What is required » Take from the material every line that contains the word "badge".

= Beginning of Section =

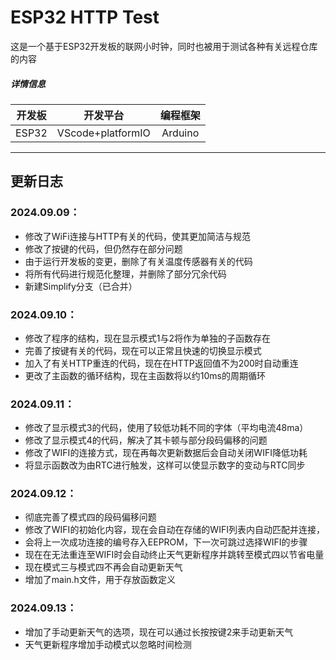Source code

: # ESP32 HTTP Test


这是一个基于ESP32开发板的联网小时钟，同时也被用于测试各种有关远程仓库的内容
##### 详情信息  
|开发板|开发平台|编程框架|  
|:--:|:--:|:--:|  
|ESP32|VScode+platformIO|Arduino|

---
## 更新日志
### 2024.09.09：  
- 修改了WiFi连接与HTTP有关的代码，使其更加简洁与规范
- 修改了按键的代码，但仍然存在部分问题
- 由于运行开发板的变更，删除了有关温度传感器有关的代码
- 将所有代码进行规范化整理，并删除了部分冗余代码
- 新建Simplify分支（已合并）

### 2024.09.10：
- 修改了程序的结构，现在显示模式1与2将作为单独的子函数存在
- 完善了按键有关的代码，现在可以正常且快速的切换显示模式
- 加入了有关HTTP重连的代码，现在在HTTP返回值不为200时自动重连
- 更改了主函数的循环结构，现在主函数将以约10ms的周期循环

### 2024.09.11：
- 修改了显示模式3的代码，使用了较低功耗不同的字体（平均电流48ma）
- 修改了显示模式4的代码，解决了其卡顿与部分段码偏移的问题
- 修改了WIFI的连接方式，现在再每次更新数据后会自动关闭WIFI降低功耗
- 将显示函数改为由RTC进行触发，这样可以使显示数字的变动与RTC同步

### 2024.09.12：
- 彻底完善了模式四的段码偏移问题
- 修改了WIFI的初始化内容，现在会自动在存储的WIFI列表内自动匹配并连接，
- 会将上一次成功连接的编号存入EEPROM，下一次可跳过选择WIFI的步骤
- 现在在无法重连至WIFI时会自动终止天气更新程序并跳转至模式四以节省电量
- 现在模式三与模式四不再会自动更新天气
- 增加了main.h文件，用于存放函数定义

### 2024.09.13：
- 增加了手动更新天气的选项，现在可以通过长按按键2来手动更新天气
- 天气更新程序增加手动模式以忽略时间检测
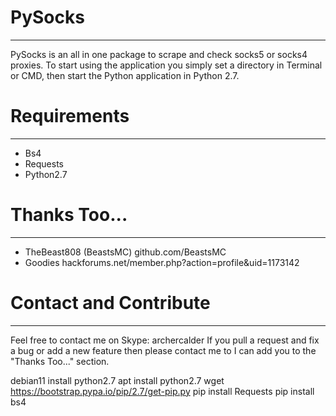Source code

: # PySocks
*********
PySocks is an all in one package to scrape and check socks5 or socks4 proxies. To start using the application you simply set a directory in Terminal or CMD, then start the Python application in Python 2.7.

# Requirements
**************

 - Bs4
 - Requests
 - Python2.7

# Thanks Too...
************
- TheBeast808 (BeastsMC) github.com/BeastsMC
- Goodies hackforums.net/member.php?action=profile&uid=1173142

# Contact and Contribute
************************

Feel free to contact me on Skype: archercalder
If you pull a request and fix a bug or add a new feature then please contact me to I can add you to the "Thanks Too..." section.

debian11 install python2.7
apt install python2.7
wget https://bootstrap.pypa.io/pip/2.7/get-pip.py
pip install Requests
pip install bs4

= End of Section =
= Beginning of Section =

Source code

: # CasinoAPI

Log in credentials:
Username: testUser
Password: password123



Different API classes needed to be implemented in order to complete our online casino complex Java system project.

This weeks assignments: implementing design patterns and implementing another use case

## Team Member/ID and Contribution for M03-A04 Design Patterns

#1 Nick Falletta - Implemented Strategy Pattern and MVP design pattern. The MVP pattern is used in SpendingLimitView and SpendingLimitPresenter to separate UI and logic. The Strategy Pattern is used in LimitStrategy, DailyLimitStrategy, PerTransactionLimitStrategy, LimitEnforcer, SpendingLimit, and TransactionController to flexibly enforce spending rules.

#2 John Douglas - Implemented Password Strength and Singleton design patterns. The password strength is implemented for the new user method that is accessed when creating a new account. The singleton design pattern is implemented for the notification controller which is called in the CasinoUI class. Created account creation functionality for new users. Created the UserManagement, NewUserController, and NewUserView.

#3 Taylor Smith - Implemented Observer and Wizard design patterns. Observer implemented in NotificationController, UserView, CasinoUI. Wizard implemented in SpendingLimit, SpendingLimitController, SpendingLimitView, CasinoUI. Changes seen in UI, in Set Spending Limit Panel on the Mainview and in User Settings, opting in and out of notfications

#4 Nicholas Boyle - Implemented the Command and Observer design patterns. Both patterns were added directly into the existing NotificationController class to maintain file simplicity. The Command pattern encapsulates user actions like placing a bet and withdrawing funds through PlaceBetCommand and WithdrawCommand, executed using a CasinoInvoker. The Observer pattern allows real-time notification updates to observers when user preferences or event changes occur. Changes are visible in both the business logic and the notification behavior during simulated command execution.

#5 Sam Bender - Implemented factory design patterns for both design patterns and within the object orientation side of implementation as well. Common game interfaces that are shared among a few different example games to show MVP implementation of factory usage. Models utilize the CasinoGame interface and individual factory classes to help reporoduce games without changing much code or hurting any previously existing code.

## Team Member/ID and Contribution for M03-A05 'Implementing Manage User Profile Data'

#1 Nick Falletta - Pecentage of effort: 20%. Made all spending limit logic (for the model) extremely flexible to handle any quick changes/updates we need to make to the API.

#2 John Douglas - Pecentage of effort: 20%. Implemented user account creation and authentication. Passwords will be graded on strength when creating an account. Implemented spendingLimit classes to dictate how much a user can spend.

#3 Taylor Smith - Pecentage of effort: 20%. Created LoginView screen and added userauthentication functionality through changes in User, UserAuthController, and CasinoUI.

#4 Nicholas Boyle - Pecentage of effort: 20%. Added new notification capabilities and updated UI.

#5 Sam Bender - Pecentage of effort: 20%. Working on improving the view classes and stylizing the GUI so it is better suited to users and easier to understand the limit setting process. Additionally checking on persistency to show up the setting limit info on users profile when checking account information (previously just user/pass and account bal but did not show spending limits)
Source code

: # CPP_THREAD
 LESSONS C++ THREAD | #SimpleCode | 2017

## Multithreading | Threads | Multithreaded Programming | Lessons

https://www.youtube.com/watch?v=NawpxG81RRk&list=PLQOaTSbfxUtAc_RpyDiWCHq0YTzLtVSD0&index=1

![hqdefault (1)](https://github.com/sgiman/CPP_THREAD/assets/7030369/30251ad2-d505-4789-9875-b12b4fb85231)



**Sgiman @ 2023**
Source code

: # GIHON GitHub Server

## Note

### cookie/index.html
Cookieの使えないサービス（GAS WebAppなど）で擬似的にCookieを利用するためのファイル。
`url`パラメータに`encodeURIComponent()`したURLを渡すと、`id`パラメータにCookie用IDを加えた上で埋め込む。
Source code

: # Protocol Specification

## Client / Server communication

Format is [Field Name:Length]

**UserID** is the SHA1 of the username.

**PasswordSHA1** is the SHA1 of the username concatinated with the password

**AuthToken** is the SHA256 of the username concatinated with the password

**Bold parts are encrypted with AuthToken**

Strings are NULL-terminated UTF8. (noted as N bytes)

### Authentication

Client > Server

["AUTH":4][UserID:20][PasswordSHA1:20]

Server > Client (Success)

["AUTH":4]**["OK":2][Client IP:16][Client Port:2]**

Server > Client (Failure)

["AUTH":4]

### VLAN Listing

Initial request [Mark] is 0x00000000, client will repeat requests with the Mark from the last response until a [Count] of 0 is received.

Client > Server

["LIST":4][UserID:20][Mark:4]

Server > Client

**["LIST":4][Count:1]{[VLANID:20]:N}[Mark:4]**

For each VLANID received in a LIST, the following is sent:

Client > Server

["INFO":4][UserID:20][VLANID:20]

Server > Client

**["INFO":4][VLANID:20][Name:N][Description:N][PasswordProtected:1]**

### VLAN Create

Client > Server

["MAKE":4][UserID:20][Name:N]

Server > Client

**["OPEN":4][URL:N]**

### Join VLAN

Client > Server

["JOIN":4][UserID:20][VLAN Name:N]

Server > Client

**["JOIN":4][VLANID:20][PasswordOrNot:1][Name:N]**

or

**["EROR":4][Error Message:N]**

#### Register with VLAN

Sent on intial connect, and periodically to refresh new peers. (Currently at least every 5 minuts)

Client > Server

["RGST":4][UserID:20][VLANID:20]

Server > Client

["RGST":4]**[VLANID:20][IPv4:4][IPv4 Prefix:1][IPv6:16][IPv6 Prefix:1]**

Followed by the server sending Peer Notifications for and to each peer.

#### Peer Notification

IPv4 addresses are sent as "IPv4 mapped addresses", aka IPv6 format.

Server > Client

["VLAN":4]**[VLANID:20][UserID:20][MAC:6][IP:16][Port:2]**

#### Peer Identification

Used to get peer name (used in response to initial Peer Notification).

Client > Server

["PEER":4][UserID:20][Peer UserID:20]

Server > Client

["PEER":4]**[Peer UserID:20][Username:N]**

= End of Section =
= Beginning of Section =

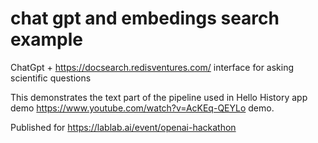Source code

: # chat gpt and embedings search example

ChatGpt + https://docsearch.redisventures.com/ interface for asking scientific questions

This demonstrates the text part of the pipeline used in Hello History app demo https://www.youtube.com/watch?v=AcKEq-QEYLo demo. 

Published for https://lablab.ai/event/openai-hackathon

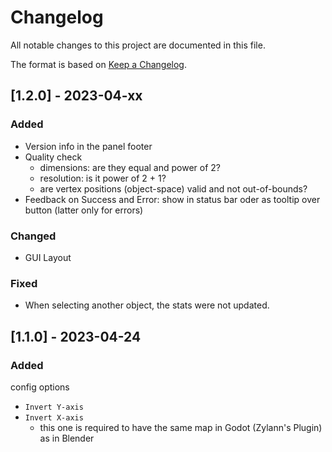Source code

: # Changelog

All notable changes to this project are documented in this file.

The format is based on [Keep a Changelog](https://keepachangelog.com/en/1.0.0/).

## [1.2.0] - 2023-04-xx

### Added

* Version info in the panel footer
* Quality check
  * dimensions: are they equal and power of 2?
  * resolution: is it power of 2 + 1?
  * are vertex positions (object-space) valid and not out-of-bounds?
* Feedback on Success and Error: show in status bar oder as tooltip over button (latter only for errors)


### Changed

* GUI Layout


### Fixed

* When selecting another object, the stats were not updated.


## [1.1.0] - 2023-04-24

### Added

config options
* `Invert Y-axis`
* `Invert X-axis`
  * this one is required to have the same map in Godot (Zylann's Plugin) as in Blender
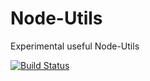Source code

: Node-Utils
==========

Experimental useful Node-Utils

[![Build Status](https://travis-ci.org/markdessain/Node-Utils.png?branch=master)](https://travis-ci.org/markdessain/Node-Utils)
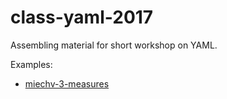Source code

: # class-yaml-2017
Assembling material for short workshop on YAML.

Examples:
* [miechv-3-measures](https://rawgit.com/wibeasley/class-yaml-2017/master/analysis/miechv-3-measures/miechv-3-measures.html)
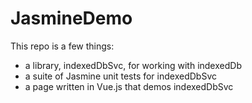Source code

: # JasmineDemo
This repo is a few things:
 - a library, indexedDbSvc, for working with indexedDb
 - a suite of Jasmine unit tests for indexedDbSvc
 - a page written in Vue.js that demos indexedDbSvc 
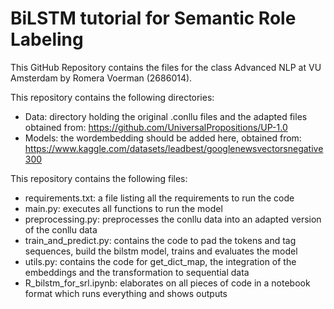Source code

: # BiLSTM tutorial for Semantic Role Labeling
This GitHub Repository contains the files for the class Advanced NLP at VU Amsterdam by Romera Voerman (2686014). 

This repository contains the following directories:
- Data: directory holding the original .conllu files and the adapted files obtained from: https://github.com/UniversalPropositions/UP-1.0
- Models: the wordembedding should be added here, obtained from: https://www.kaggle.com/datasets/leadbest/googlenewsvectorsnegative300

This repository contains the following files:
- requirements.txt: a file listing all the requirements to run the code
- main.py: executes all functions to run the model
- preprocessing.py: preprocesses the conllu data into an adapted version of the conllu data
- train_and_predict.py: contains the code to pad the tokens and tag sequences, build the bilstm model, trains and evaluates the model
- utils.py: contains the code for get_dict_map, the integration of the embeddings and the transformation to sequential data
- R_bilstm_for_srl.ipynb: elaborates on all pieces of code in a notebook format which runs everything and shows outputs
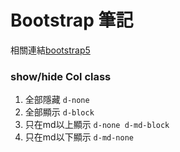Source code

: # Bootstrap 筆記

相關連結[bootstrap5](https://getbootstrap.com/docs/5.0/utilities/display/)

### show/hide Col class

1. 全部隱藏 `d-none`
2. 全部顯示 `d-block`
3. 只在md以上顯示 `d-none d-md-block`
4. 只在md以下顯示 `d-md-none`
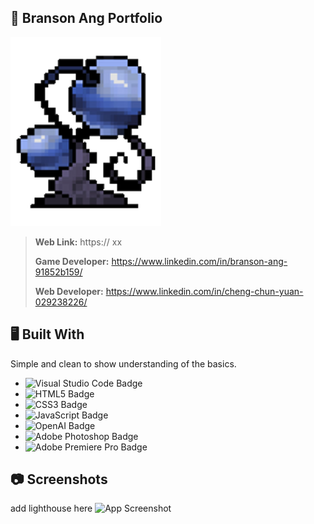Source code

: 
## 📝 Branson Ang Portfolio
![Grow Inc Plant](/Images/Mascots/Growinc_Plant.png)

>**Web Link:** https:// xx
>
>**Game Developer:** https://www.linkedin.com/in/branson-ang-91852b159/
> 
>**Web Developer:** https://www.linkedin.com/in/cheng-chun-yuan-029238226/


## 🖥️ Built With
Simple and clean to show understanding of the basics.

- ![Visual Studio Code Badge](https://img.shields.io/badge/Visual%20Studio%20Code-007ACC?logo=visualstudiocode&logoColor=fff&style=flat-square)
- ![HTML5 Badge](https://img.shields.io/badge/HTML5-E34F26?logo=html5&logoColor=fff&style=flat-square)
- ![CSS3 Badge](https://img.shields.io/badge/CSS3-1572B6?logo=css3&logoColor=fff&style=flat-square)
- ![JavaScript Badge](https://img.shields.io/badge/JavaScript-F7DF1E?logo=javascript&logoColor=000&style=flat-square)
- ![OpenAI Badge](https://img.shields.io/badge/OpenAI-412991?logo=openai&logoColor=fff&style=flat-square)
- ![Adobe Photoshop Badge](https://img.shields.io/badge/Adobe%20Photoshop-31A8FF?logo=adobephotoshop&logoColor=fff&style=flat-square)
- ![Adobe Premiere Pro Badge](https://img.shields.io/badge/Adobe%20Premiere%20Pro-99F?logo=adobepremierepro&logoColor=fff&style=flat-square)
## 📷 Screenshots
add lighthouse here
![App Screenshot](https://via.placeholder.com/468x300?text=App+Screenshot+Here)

= End of Section =

Finished task »
- ![Visual Studio Code Badge](https://img.shields.io/badge/Visual%20Studio%20Code-007ACC?logo=visualstudiocode&logoColor=fff&style=flat-square)
- ![HTML5 Badge](https://img.shields.io/badge/HTML5-E34F26?logo=html5&logoColor=fff&style=flat-square)
- ![CSS3 Badge](https://img.shields.io/badge/CSS3-1572B6?logo=css3&logoColor=fff&style=flat-square)
- ![JavaScript Badge](https://img.shields.io/badge/JavaScript-F7DF1E?logo=javascript&logoColor=000&style=flat-square)
- ![OpenAI Badge](https://img.shields.io/badge/OpenAI-412991?logo=openai&logoColor=fff&style=flat-square)
- ![Adobe Photoshop Badge](https://img.shields.io/badge/Adobe%20Photoshop-31A8FF?logo=adobephotoshop&logoColor=fff&style=flat-square)
- ![Adobe Premiere Pro Badge](https://img.shields.io/badge/Adobe%20Premiere%20Pro-99F?logo=adobepremierepro&logoColor=fff&style=flat-square)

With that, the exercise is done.